EXERCISE DESCRIPTION -> Give all of the data below again exactly, and drop the images.

INFORMATION PROVIDED ->
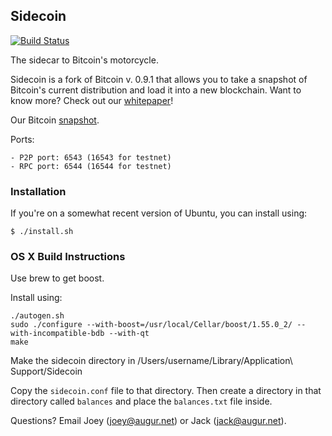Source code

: ## Sidecoin

[![Build Status](https://travis-ci.org/tinybike/sidecoin.svg?branch=master)](https://travis-ci.org/tinybike/sidecoin)

The sidecar to Bitcoin's motorcycle.

Sidecoin is a fork of Bitcoin v. 0.9.1 that allows you to take a snapshot of Bitcoin's current distribution and load it into a new blockchain.  Want to know more?  Check out our [whitepaper](http://augur.link/sidecoin.pdf)!

Our Bitcoin [snapshot](http://augur.link/snapshotToImport.txt.gz).

Ports:

    - P2P port: 6543 (16543 for testnet)
    - RPC port: 6544 (16544 for testnet)

### Installation

If you're on a somewhat recent version of Ubuntu, you can install using:

    $ ./install.sh

### OS X Build Instructions

Use brew to get boost.

Install using:

	./autogen.sh
	sudo ./configure --with-boost=/usr/local/Cellar/boost/1.55.0_2/ --with-incompatible-bdb --with-qt
	make

Make the sidecoin directory in /Users/username/Library/Application\ Support/Sidecoin

Copy the `sidecoin.conf` file to that directory.  Then create a directory in that directory called `balances` and place the `balances.txt` file inside.

Questions?  Email Joey (joey@augur.net) or Jack (jack@augur.net).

ANSWER TO THE EXERCISE ->
Source code

: ## Sidecoin

[![Build Status](https://travis-ci.org/tinybike/sidecoin.svg?branch=master)](https://travis-ci.org/tinybike/sidecoin)

The sidecar to Bitcoin's motorcycle.

Sidecoin is a fork of Bitcoin v. 0.9.1 that allows you to take a snapshot of Bitcoin's current distribution and load it into a new blockchain.  Want to know more?  Check out our [whitepaper](http://augur.link/sidecoin.pdf)!

Our Bitcoin [snapshot](http://augur.link/snapshotToImport.txt.gz).

Ports:

    - P2P port: 6543 (16543 for testnet)
    - RPC port: 6544 (16544 for testnet)

### Installation

If you're on a somewhat recent version of Ubuntu, you can install using:

    $ ./install.sh

### OS X Build Instructions

Use brew to get boost.

Install using:

	./autogen.sh
	sudo ./configure --with-boost=/usr/local/Cellar/boost/1.55.0_2/ --with-incompatible-bdb --with-qt
	make

Make the sidecoin directory in /Users/username/Library/Application\ Support/Sidecoin

Copy the `sidecoin.conf` file to that directory.  Then create a directory in that directory called `balances` and place the `balances.txt` file inside.

Questions?  Email Joey (joey@augur.net) or Jack (jack@augur.net).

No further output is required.